ABOUT THIS EXERCISE
Every entry needs to be written out again exactly, with its pictures removed.

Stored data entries
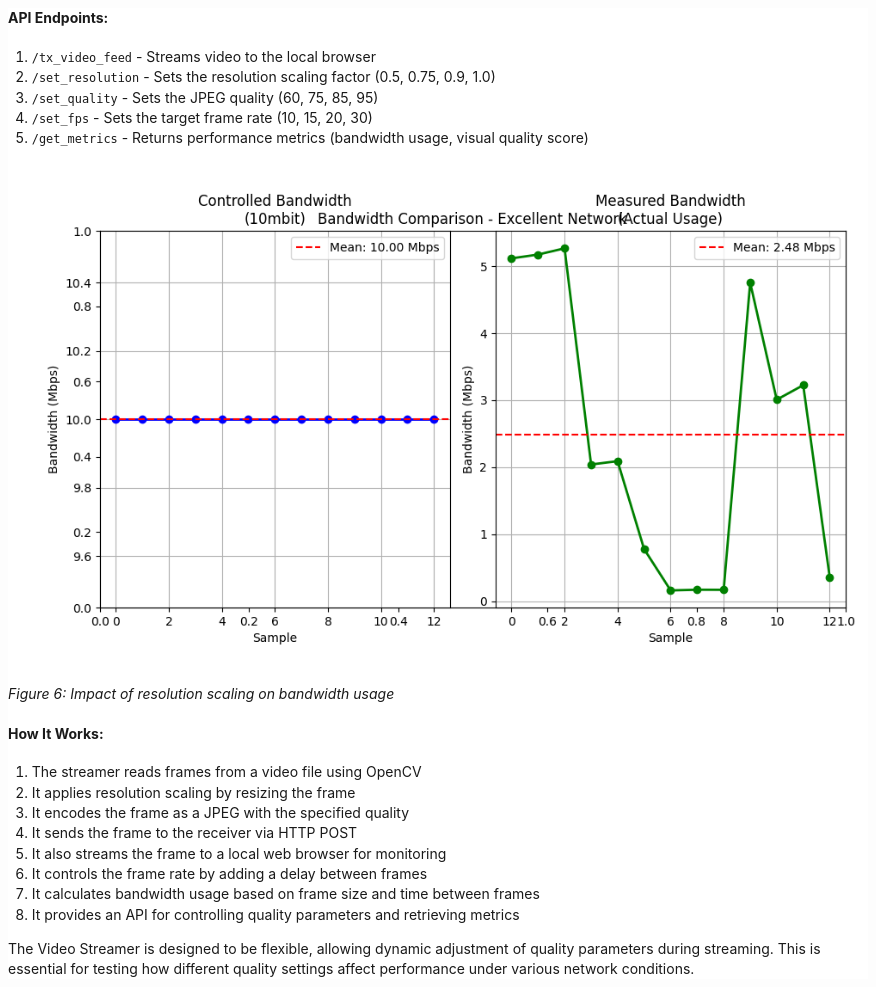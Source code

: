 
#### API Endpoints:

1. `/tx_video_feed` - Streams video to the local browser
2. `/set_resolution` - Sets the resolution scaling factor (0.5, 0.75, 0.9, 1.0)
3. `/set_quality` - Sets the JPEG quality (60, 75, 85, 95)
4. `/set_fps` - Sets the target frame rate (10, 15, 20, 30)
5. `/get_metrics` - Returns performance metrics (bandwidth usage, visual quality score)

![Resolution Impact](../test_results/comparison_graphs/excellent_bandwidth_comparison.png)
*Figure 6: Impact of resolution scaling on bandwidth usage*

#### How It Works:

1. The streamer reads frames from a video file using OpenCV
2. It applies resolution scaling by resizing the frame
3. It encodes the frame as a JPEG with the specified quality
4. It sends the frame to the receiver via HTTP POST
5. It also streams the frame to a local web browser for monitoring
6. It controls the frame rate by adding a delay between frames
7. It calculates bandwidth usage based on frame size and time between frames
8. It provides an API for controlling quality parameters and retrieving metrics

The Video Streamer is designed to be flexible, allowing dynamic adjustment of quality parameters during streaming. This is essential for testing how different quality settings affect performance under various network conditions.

ANSWER TO THE EXERCISE
Source code

: 
#### API Endpoints:

1. `/tx_video_feed` - Streams video to the local browser
2. `/set_resolution` - Sets the resolution scaling factor (0.5, 0.75, 0.9, 1.0)
3. `/set_quality` - Sets the JPEG quality (60, 75, 85, 95)
4. `/set_fps` - Sets the target frame rate (10, 15, 20, 30)
5. `/get_metrics` - Returns performance metrics (bandwidth usage, visual quality score)

![Resolution Impact](../test_results/comparison_graphs/excellent_bandwidth_comparison.png)
*Figure 6: Impact of resolution scaling on bandwidth usage*

#### How It Works:

1. The streamer reads frames from a video file using OpenCV
2. It applies resolution scaling by resizing the frame
3. It encodes the frame as a JPEG with the specified quality
4. It sends the frame to the receiver via HTTP POST
5. It also streams the frame to a local web browser for monitoring
6. It controls the frame rate by adding a delay between frames
7. It calculates bandwidth usage based on frame size and time between frames
8. It provides an API for controlling quality parameters and retrieving metrics

The Video Streamer is designed to be flexible, allowing dynamic adjustment of quality parameters during streaming. This is essential for testing how different quality settings affect performance under various network conditions.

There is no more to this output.